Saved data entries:
• • • •

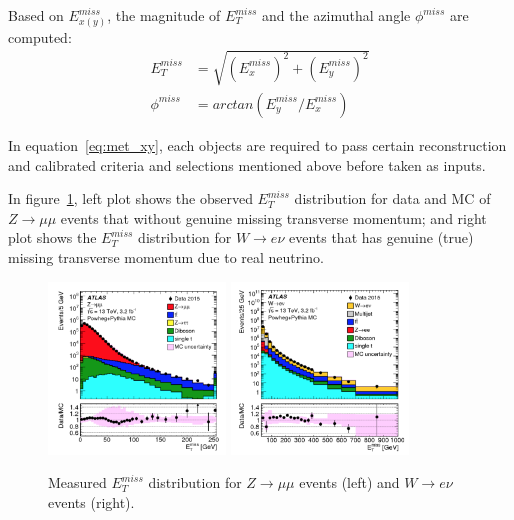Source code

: Based on $E_{x(y)}^{miss}$, the magnitude of $E_{T}^{miss}$ and the azimuthal angle $\phi^{miss}$ are computed:
\begin{equation}
\begin{split}
	E_{T}^{miss} &= \sqrt{ \left(E_{x}^{miss}\right)^{2} + \left(E_{y}^{miss}\right)^{2} } \\
	\phi^{miss} &= arctan \left(E_{y}^{miss}/E_{x}^{miss}\right)
\end{split}
\end{equation}

In equation~\ref{eq:met_xy}, each objects are required to pass certain reconstruction and calibrated criteria and selections mentioned above before taken as inputs.

In figure~\ref{fig:met_dis}, left plot shows the observed $E_{T}^{miss}$ distribution for data and MC of $Z \rightarrow \mu\mu$ events that without genuine missing transverse momentum;
and right plot shows the $E_{T}^{miss}$ distribution for $W \rightarrow e\nu$ events that has genuine (true) missing transverse momentum due to real neutrino.
\begin{figure}[!htb]
  \centering
  \includegraphics[width=0.42\textwidth]{figures/Simulation/met_Zmm.png}
  \includegraphics[width=0.42\textwidth]{figures/Simulation/met_Wev.png}
  \caption{Measured $E_{T}^{miss}$ distribution for $Z \rightarrow \mu\mu$ events (left) and $W \rightarrow e\nu$ events (right). }
  \label{fig:met_dis}
\end{figure}
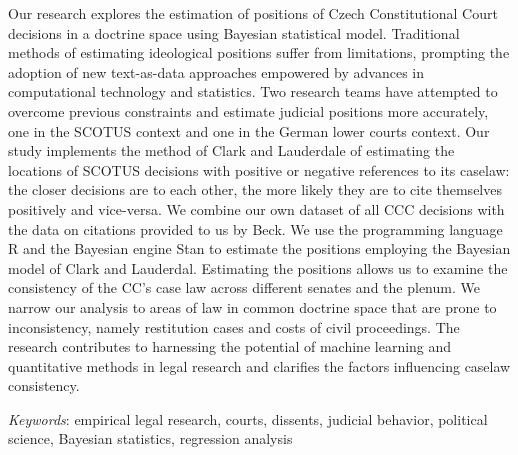 \documentclass[
  11pt,
]{article}
\renewenvironment{abstract}
 {{%
    \setlength{\leftmargin}{0mm}
    \setlength{\rightmargin}{\leftmargin}%
  }%
  \relax}
 {\endlist}
\begin{document}
\begin{abstract}


    \vskip 8.5pt %

\noindent \small{Our research explores the estimation of positions of
Czech Constitutional Court decisions in a doctrine space using Bayesian
statistical model. Traditional methods of estimating ideological
positions suffer from limitations, prompting the adoption of new
text-as-data approaches empowered by advances in computational
technology and statistics. Two research teams have attempted to overcome
previous constraints and estimate judicial positions more accurately,
one in the SCOTUS context and one in the German lower courts context.
Our study implements the method of Clark and Lauderdale of estimating
the locations of SCOTUS decisions with positive or negative references
to its caselaw: the closer decisions are to each other, the more likely
they are to cite themselves positively and vice-versa. We combine our
own dataset of all CCC decisions with the data on citations provided to
us by Beck. We use the programming language R and the Bayesian engine
Stan to estimate the positions employing the Bayesian model of Clark and
Lauderdal. Estimating the positions allows us to examine the consistency
of the CC's case law across different senates and the plenum. We narrow
our analysis to areas of law in common doctrine space that are prone to
inconsistency, namely restitution cases and costs of civil proceedings.
The research contributes to harnessing the potential of machine learning
and quantitative methods in legal research and clarifies the factors
influencing caselaw consistency.}


\vskip 8.5pt \noindent \emph{Keywords}: empirical legal research,
courts, dissents, judicial behavior, political science, Bayesian
statistics, regression analysis \par




\end{abstract}


\vskip -8.5pt

{
\hypersetup{linkcolor=black}
\setcounter{tocdepth}{2}
\tableofcontents
}


{
\setcounter{tocdepth}{2}
\tableofcontents
}
\end{document}
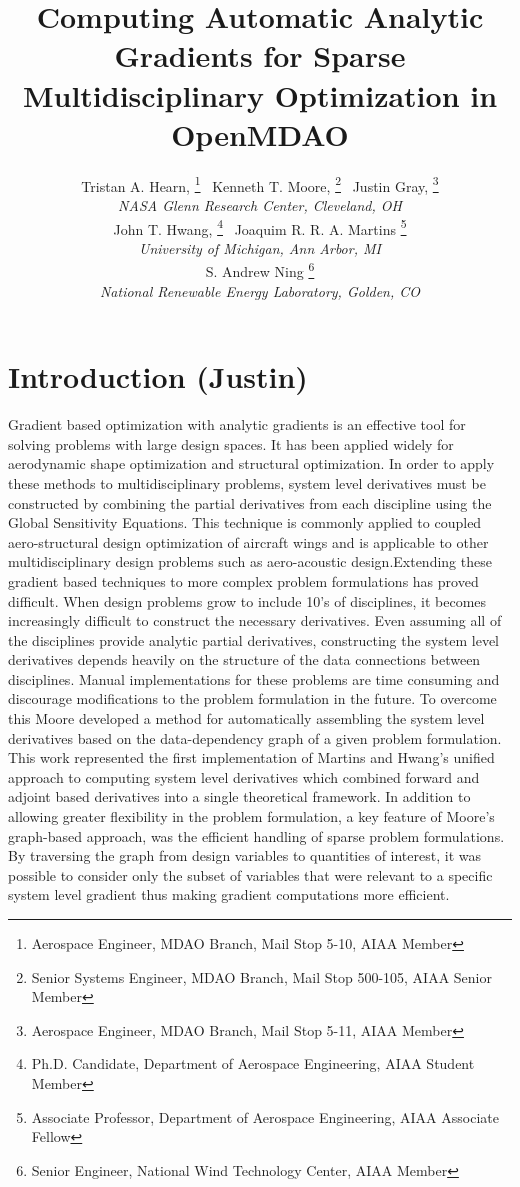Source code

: \documentclass[]{aiaa-tc} %
\title{Computing Automatic Analytic Gradients for Sparse Multidisciplinary Optimization in OpenMDAO}
\author{
  Tristan A. Hearn,%
     \thanks{Aerospace Engineer, MDAO Branch, Mail Stop 5-10, AIAA Member}
  \ Kenneth T. Moore,%
     \thanks{Senior Systems Engineer, MDAO Branch, Mail Stop 500-105, AIAA Senior Member}
  \ Justin Gray,%
     \thanks{Aerospace Engineer, MDAO Branch, Mail Stop 5-11, AIAA Member}
   \\
  {\normalsize\itshape
  NASA Glenn Research Center, Cleveland, OH}  \\
  John T. Hwang,%
  \thanks{Ph.D. Candidate, Department of Aerospace Engineering, AIAA Student Member}
  \ Joaquim R. R. A. Martins%
  \thanks{Associate Professor, Department of Aerospace Engineering, AIAA Associate Fellow}
  \\
  {\normalsize\itshape
   University of Michigan, Ann Arbor, MI}\\
  S. Andrew Ning
    \thanks{Senior Engineer, National Wind Technology Center, AIAA Member}
  \\
  {\normalsize\itshape
   National Renewable Energy Laboratory, Golden, CO}
}
\begin{document}
  \maketitle

  \begin{abstract}

  \end{abstract}

  \section{Introduction (Justin)}

    Gradient based optimization with analytic gradients is an effective tool for solving problems
    with large design spaces. It has been applied widely for aerodynamic shape optimization \cite{Liou2010,palacios2012adjoint}
    and structural optimization\cite{Kennedy:2013:TACS, Venkataraman:2004:SOC, Adelman:1986:structure-sensitivity}.
    In order to apply these methods to multidisciplinary problems, system level derivatives must be
    constructed by combining the partial derivatives from each discipline using the Global Sensitivity
    Equations\cite{Sobieski1990}. This technique is commonly applied to coupled
    aero-structural design optimization of aircraft wings\cite{Kenway2012c, Haghighat2012} and is applicable to
    other multidisciplinary design problems such as aero-acoustic design\cite{economon2012coupled}.Extending these
    gradient based techniques to more complex problem formulations has proved difficult. When
    design problems grow to include 10's of disciplines, it becomes increasingly difficult to construct the
    necessary derivatives. Even assuming all of the disciplines provide analytic partial derivatives,
    constructing the system level derivatives depends heavily on the structure of the data connections
    between disciplines. Manual implementations for these problems are time consuming and discourage modifications
    to the problem formulation in the future. To overcome this Moore developed a method for automatically assembling the system
    level derivatives based on the data-dependency graph of a given problem formulation\cite{openmdao_derivatives}. This
    work represented the first implementation of Martins and Hwang's unified approach to computing system level derivatives
    which combined forward and adjoint based derivatives into a single theoretical framework\cite{martins2013}. 
    In addition to allowing greater flexibility in the problem formulation, a key feature of Moore's graph-based approach, was the efficient
    handling of sparse problem formulations. By traversing the graph from design variables to quantities of interest,
    it was possible to consider only the subset of variables that were relevant to a specific system level gradient thus
    making gradient computations more efficient.
\end{document}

• • • •

Task brief:
Repeat each entry above word for word, leaving every picture out.

Response to the exercise:
Source code

: Based on $E_{x(y)}^{miss}$, the magnitude of $E_{T}^{miss}$ and the azimuthal angle $\phi^{miss}$ are computed:
\begin{equation}
\begin{split}
	E_{T}^{miss} &= \sqrt{ \left(E_{x}^{miss}\right)^{2} + \left(E_{y}^{miss}\right)^{2} } \\
	\phi^{miss} &= arctan \left(E_{y}^{miss}/E_{x}^{miss}\right)
\end{split}
\end{equation}

In equation~\ref{eq:met_xy}, each objects are required to pass certain reconstruction and calibrated criteria and selections mentioned above before taken as inputs.

In figure~\ref{fig:met_dis}, left plot shows the observed $E_{T}^{miss}$ distribution for data and MC of $Z \rightarrow \mu\mu$ events that without genuine missing transverse momentum;
and right plot shows the $E_{T}^{miss}$ distribution for $W \rightarrow e\nu$ events that has genuine (true) missing transverse momentum due to real neutrino.
\begin{figure}[!htb]
  \centering
  \includegraphics[width=0.42\textwidth]{figures/Simulation/met_Zmm.png}
  \includegraphics[width=0.42\textwidth]{figures/Simulation/met_Wev.png}
  \caption{Measured $E_{T}^{miss}$ distribution for $Z \rightarrow \mu\mu$ events (left) and $W \rightarrow e\nu$ events (right). }
  \label{fig:met_dis}
\end{figure}
 \documentclass[
  11pt,
]{article}
\renewenvironment{abstract}
 {{%
    \setlength{\leftmargin}{0mm}
    \setlength{\rightmargin}{\leftmargin}%
  }%
  \relax}
 {\endlist}
\begin{document}
\begin{abstract}


    \vskip 8.5pt %

\noindent \small{Our research explores the estimation of positions of
Czech Constitutional Court decisions in a doctrine space using Bayesian
statistical model. Traditional methods of estimating ideological
positions suffer from limitations, prompting the adoption of new
text-as-data approaches empowered by advances in computational
technology and statistics. Two research teams have attempted to overcome
previous constraints and estimate judicial positions more accurately,
one in the SCOTUS context and one in the German lower courts context.
Our study implements the method of Clark and Lauderdale of estimating
the locations of SCOTUS decisions with positive or negative references
to its caselaw: the closer decisions are to each other, the more likely
they are to cite themselves positively and vice-versa. We combine our
own dataset of all CCC decisions with the data on citations provided to
us by Beck. We use the programming language R and the Bayesian engine
Stan to estimate the positions employing the Bayesian model of Clark and
Lauderdal. Estimating the positions allows us to examine the consistency
of the CC's case law across different senates and the plenum. We narrow
our analysis to areas of law in common doctrine space that are prone to
inconsistency, namely restitution cases and costs of civil proceedings.
The research contributes to harnessing the potential of machine learning
and quantitative methods in legal research and clarifies the factors
influencing caselaw consistency.}


\vskip 8.5pt \noindent \emph{Keywords}: empirical legal research,
courts, dissents, judicial behavior, political science, Bayesian
statistics, regression analysis \par




\end{abstract}


\vskip -8.5pt

{
\hypersetup{linkcolor=black}
\setcounter{tocdepth}{2}
\tableofcontents
}


{
\setcounter{tocdepth}{2}
\tableofcontents
}
\end{document}
Source code

: \documentclass[]{aiaa-tc} %
\title{Computing Automatic Analytic Gradients for Sparse Multidisciplinary Optimization in OpenMDAO}
\author{
  Tristan A. Hearn,%
     \thanks{Aerospace Engineer, MDAO Branch, Mail Stop 5-10, AIAA Member}
  \ Kenneth T. Moore,%
     \thanks{Senior Systems Engineer, MDAO Branch, Mail Stop 500-105, AIAA Senior Member}
  \ Justin Gray,%
     \thanks{Aerospace Engineer, MDAO Branch, Mail Stop 5-11, AIAA Member}
   \\
  {\normalsize\itshape
  NASA Glenn Research Center, Cleveland, OH}  \\
  John T. Hwang,%
  \thanks{Ph.D. Candidate, Department of Aerospace Engineering, AIAA Student Member}
  \ Joaquim R. R. A. Martins%
  \thanks{Associate Professor, Department of Aerospace Engineering, AIAA Associate Fellow}
  \\
  {\normalsize\itshape
   University of Michigan, Ann Arbor, MI}\\
  S. Andrew Ning
    \thanks{Senior Engineer, National Wind Technology Center, AIAA Member}
  \\
  {\normalsize\itshape
   National Renewable Energy Laboratory, Golden, CO}
}
\begin{document}
  \maketitle

  \begin{abstract}

  \end{abstract}

  \section{Introduction (Justin)}

    Gradient based optimization with analytic gradients is an effective tool for solving problems
    with large design spaces. It has been applied widely for aerodynamic shape optimization \cite{Liou2010,palacios2012adjoint}
    and structural optimization\cite{Kennedy:2013:TACS, Venkataraman:2004:SOC, Adelman:1986:structure-sensitivity}.
    In order to apply these methods to multidisciplinary problems, system level derivatives must be
    constructed by combining the partial derivatives from each discipline using the Global Sensitivity
    Equations\cite{Sobieski1990}. This technique is commonly applied to coupled
    aero-structural design optimization of aircraft wings\cite{Kenway2012c, Haghighat2012} and is applicable to
    other multidisciplinary design problems such as aero-acoustic design\cite{economon2012coupled}.Extending these
    gradient based techniques to more complex problem formulations has proved difficult. When
    design problems grow to include 10's of disciplines, it becomes increasingly difficult to construct the
    necessary derivatives. Even assuming all of the disciplines provide analytic partial derivatives,
    constructing the system level derivatives depends heavily on the structure of the data connections
    between disciplines. Manual implementations for these problems are time consuming and discourage modifications
    to the problem formulation in the future. To overcome this Moore developed a method for automatically assembling the system
    level derivatives based on the data-dependency graph of a given problem formulation\cite{openmdao_derivatives}. This
    work represented the first implementation of Martins and Hwang's unified approach to computing system level derivatives
    which combined forward and adjoint based derivatives into a single theoretical framework\cite{martins2013}. 
    In addition to allowing greater flexibility in the problem formulation, a key feature of Moore's graph-based approach, was the efficient
    handling of sparse problem formulations. By traversing the graph from design variables to quantities of interest,
    it was possible to consider only the subset of variables that were relevant to a specific system level gradient thus
    making gradient computations more efficient.
\end{document}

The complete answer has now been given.